Ma soprattutto non si resta qui a vita, ci si deve muovere, dare da fare, ma senza stress eccessivo. Insomma cerchiamo sempre di trovare un equilibrio, il benessere per chi lavora e per chi studia da noi. Per fortuna ci è possibile farlo, mentre so che nei Grandi Stagni, come a Nonsoloquì, una gestione di questo tipo non è nemmeno immaginabile, essendoci una situazione politica più macchinosa e molto diversa da qui. Siamo piccoli, ma possiamo gestire le nostre risorse, siamo tenuti a farlo con correttezza, ma anche con una certa libertà. E questo ci permette, ad esempio, di invitare ogni anno qualche esperto esterno a tenere dei seminari rivoluzionari,  o qualche musicista che opera nel mondo dello spettacolo, o nei teatri, o in grandi o piccole orchestre, a venire qui a portare la sua esperienza ai nostri studenti. Piccole cose, da affiancare ai percorsi di studio, in modo da tenere viva l’attenzione e la curiosità dei nostri allievi. E dei nostri collaboratori.”

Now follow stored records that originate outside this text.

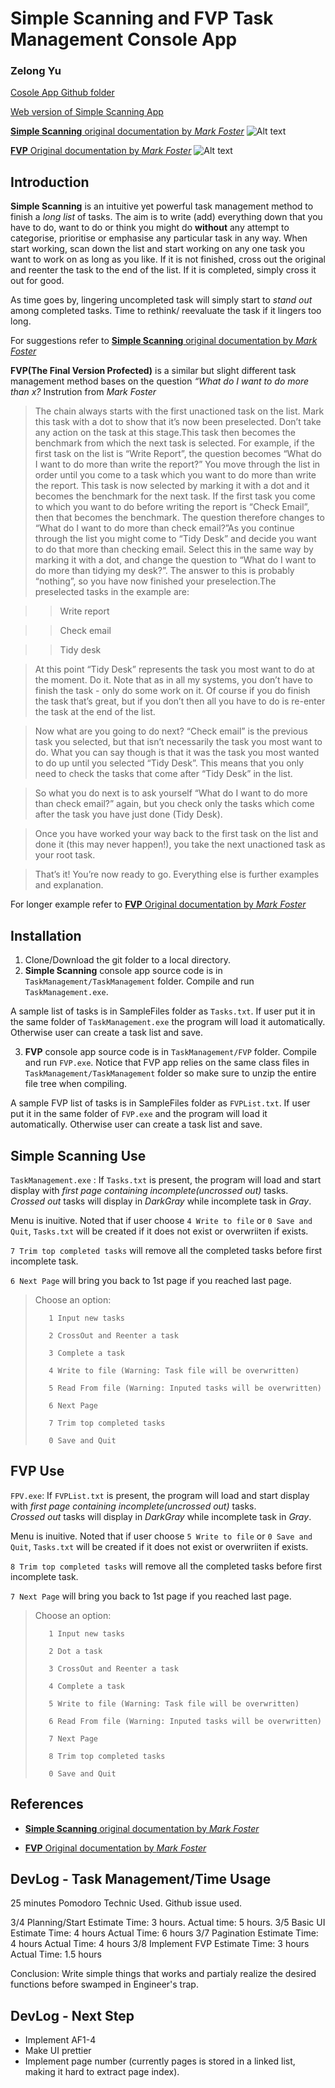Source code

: Simple Scanning and FVP Task Management Console App
===============================================
### Zelong Yu

[Cosole App Github folder](https://github.com/himoyu/TaskManagement)

[Web version of Simple Scanning App](https://github.com/himoyu/TaskManagementWeb)

[**Simple Scanning** original documentation by _Mark Foster_](http://markforster.squarespace.com/blog/2017/12/2/simple-scanning-the-rules.html)
![Alt text](SampleFiles/SimpleScanning.gif?raw=true "SimpleScanning")





[**FVP** Original documentation by _Mark Foster_](http://markforster.squarespace.com/blog/2015/5/21/the-final-version-perfected-fvp.html)
![Alt text](SampleFiles/FVP.gif?raw=true "FVP")

Introduction
------------
**Simple Scanning** is an intuitive yet powerful task management method to finish a _long list_ of tasks. The aim is to write (add) everything down that you
have to do, want to do or think you might do **without** any attempt to categorise, prioritise or emphasise any particular task in any
way. When start working, scan down the list and start working on any one task you want to work on as long as you like. If it is not finished,
cross out the original and reenter the task to the end of the list. If it is completed, simply cross it out for good. 

As time goes by, lingering uncompleted task will simply start to _stand out_ among completed tasks. Time to rethink/ reevaluate the task if 
it lingers too long. 

For suggestions refer to [**Simple Scanning** original documentation by _Mark Foster_](http://markforster.squarespace.com/blog/2017/12/2/simple-scanning-the-rules.html)


**FVP(The Final Version Profected)** is a similar but slight different task management method bases on the question _“What do I want to do more than x?_
Instrution from _Mark Foster_

>The chain always starts with the first unactioned task on the list. Mark this task with a dot to show that it’s now been preselected. Don’t take any action on the task at this stage.This task then becomes the benchmark from which the next task is selected. For example, if the first task on the list is “Write Report”, the question becomes “What do I want to do more than write the report?” You move through the list in order until you come to a task which you want to do more than write the report. This task is now selected by marking it with a dot and it becomes the benchmark for the next task. If the first task you come to which you want to do before writing the report is “Check Email”, then that becomes the benchmark. The question therefore changes to “What do I want to do more than check email?”As you continue through the list you might come to “Tidy Desk” and decide you want to do that more than checking email. Select this in the same way by marking it with a dot, and change the question to “What do I want to do more than tidying my desk?”. The answer to this is probably “nothing”, so you have now finished your preselection.The preselected tasks in the example are:

>>Write report

>>Check email

>>Tidy desk

>At this point “Tidy Desk” represents the task you most want to do at the moment. Do it.
>Note that as in all my systems, you don’t have to finish the task - only do some work on it. Of course if you do finish the task that’s great, but if you don’t then all you have to do is re-enter the task at the end of the list.

>Now what are you going to do next? “Check email” is the previous task you selected, but that isn’t necessarily the task you most want to do. What you can say though is that it was the task you most wanted to do up until you selected “Tidy Desk”. This means that you only need to check the tasks that come after “Tidy Desk” in the list.

>So what you do next is to ask yourself “What do I want to do more than check email?” again, but you check only the tasks which come after the task you have just done (Tidy Desk).

>Once you have worked your way back to the first task on the list and done it (this may never happen!), you take the next unactioned task as your root task.

>That’s it! You’re now ready to go. Everything else is further examples and explanation.

For longer example refer to [**FVP** Original documentation by _Mark Foster_](http://markforster.squarespace.com/blog/2015/5/21/the-final-version-perfected-fvp.html)



Installation
------------
1. Clone/Download the git folder to a local directory.
2. **Simple Scanning** console app source code is in `TaskManagement/TaskManagement` folder. Compile and run `TaskManagement.exe`. 

A sample list of 
tasks is in SampleFiles folder as `Tasks.txt`. If user put it in the same folder of `TaskManagement.exe` the program will load it automatically. 
Otherwise user can create a task list and save.

3. **FVP** console app source code is in `TaskManagement/FVP` folder. Compile and run `FVP.exe`. Notice that FVP app relies on the same class files in
`TaskManagement/TaskManagement` folder so make sure to unzip the entire file tree when compiling.

A sample FVP list of tasks is in SampleFiles folder as `FVPList.txt`. If user put it in the same folder of `FVP.exe` and the program will load it automatically. 
Otherwise user can create a task list and save.



**Simple Scanning** Use
-----
 `TaskManagement.exe` :
If `Tasks.txt` is present, the program will load and start display with _first page containing incomplete(uncrossed out)_ tasks.\
_Crossed out_ tasks will display in _DarkGray_ while incomplete task in _Gray_.

Menu is inuitive. Noted that if user choose `4 Write to file` or `0 Save and Quit`, `Tasks.txt` will be created if it does not exist or overwriiten if exists.

`7 Trim top completed tasks` will remove all the completed tasks before first incomplete task.

`6 Next Page` will bring you back to 1st page if you reached last page.

>Choose an option:
>
>        1 Input new tasks
>
>        2 CrossOut and Reenter a task
>
>        3 Complete a task
>
>        4 Write to file (Warning: Task file will be overwritten)
>
>        5 Read From file (Warning: Inputed tasks will be overwritten)
>
>        6 Next Page
>
>        7 Trim top completed tasks
>
>        0 Save and Quit

**FVP** Use
-----
`FPV.exe`: If `FVPList.txt` is present, the program will load and start display with _first page containing incomplete(uncrossed out)_ tasks.\
_Crossed out_ tasks will display in _DarkGray_ while incomplete task in _Gray_.

Menu is inuitive. Noted that if user choose `5 Write to file` or `0 Save and Quit`, `Tasks.txt` will be created if it does not exist or overwriiten if exists.

`8 Trim top completed tasks` will remove all the completed tasks before first incomplete task.

`7 Next Page` will bring you back to 1st page if you reached last page.

>Choose an option:
>
>        1 Input new tasks
>
>        2 Dot a task
>
>        3 CrossOut and Reenter a task
>
>        4 Complete a task
>
>        5 Write to file (Warning: Task file will be overwritten)
>
>        6 Read From file (Warning: Inputed tasks will be overwritten)
>
>        7 Next Page
>
>        8 Trim top completed tasks
>
>        0 Save and Quit

References
----------
* [**Simple Scanning** original documentation by _Mark Foster_](http://markforster.squarespace.com/blog/2017/12/2/simple-scanning-the-rules.html)

* [**FVP** Original documentation by _Mark Foster_](http://markforster.squarespace.com/blog/2015/5/21/the-final-version-perfected-fvp.html)

DevLog - Task Management/Time Usage
----------
25 minutes Pomodoro Technic Used. Github issue used.

3/4 Planning/Start
Estimate Time: 3 hours. Actual time: 5 hours.
3/5 Basic UI
Estimate Time: 4 hours Actual Time: 6 hours
3/7 Pagination
Estimate Time: 4 hours Actual Time: 4 hours
3/8 Implement FVP
Estimate Time: 3 hours Actual Time: 1.5 hours

Conclusion: Write simple things that works and partialy realize the desired functions before swamped in Engineer's trap.

DevLog - Next Step
----------
- Implement AF1-4
- Make UI prettier
- Implement page number (currently pages is stored in a linked list, making it hard to extract page index).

“È davvero una fortuna poter lavorare così!” Concluse Ranocchietta Ranocchini, tra la sensazione di essere felice, per il fatto di trovarsi lì, e quella di sentirsi amareggiata, per il fatto di vivere e lavorare a Nonsoloquì (e adesso, dopo questa spiegazione, con un aumentato senso di impotenza: allora davvero a Nonsoloquì non si possono cambiare le cose… Tutto perché siamo in un Grande Stagno burocratizzato…)… Ma forse era solo colpa del liquorino alla mosca tzè-tzè… E si lasciò andare a un buon sonno ristoratore.